Zhang Chuhan, Xu Shun, Jiang Youhong, Jiang Changrui, Li Shangxin, Wang Zhitong, Dong Yan, Jin Feng, Zhao Dan, Zhao Yating
Department of Thoracic Surgery, The First Hospital of China Medical University, Shenyang 10001, China.
Cancer Institute, The First Hospital of China Medical University, Shenyang 10001, China.
J Oncol. 2022 Sep 25;2022:4008113. doi: 10.1155/2022/4008113. eCollection 2022.

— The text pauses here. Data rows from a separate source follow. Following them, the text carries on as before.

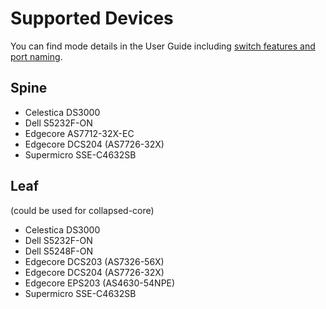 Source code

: # Supported Devices

You can find mode details in the User Guide including [switch features and port naming](../user-guide/profiles.md).

## Spine

* Celestica DS3000
* Dell S5232F-ON
* Edgecore AS7712-32X-EC
* Edgecore DCS204 (AS7726-32X)
* Supermicro SSE-C4632SB

## Leaf

(could be used for collapsed-core)

* Celestica DS3000
* Dell S5232F-ON
* Dell S5248F-ON
* Edgecore DCS203 (AS7326-56X)
* Edgecore DCS204 (AS7726-32X)
* Edgecore EPS203 (AS4630-54NPE)
* Supermicro SSE-C4632SB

Lymph node metastasis (LNM) is the main route of metastasis in lung adenocarcinoma (LA), and preoperative prediction of LNM in early LA is key for accurate medical treatment. We aimed to establish a preoperative prediction model of LNM of early LA through clinical data mining to reduce unnecessary lymph node dissection, reduce surgical injury, and shorten the operation time.
We retrospectively collected imaging data and clinical features of 1121 patients with early LA who underwent video-assisted thoracic surgery at the First Hospital of China Medical University from 2004 to 2021. Logistic regression analysis was used to select variables and establish the preoperative diagnosis model using random forest classifier (RFC). The prediction results from the test set were used to evaluate the prediction performance of the model.
Combining the results of logistic analysis and practical clinical application experience, nine clinical features were included. In the random forest classifier model, when the number of nodes was three and the -tree value is 500, we obtained the best prediction model (accuracy = 0.9769), with a positive prediction rate of 90% and a negative prediction rate of 98.69%.
We established a preoperative prediction model for LNM of early LA using a machine learning random forest method combined with clinical and imaging features. More excellent predictors may be obtained by refining imaging features.
淋巴结转移(LNM)是肺腺癌(LA)的主要转移途径,早期LA术前预测LNM是精准治疗的关键。我们旨在通过临床数据挖掘建立早期LA的LNM术前预测模型,以减少不必要的淋巴结清扫,降低手术创伤,缩短手术时间。
回顾性收集2004年至2021年在中国医科大学附属第一医院接受电视辅助胸腔手术的1121例早期LA患者的影像数据和临床特征。采用逻辑回归分析选择变量,并使用随机森林分类器(RFC)建立术前诊断模型。用测试集的预测结果评估模型的预测性能。
结合逻辑分析结果和实际临床应用经验,纳入9项临床特征。在随机森林分类器模型中,当节点数为3且树值为500时,得到最佳预测模型(准确率=0.9769),阳性预测率为90%,阴性预测率为98.69%。
我们采用机器学习随机森林方法结合临床和影像特征,建立了早期LA的LNM术前预测模型。通过细化影像特征可能获得更优的预测指标。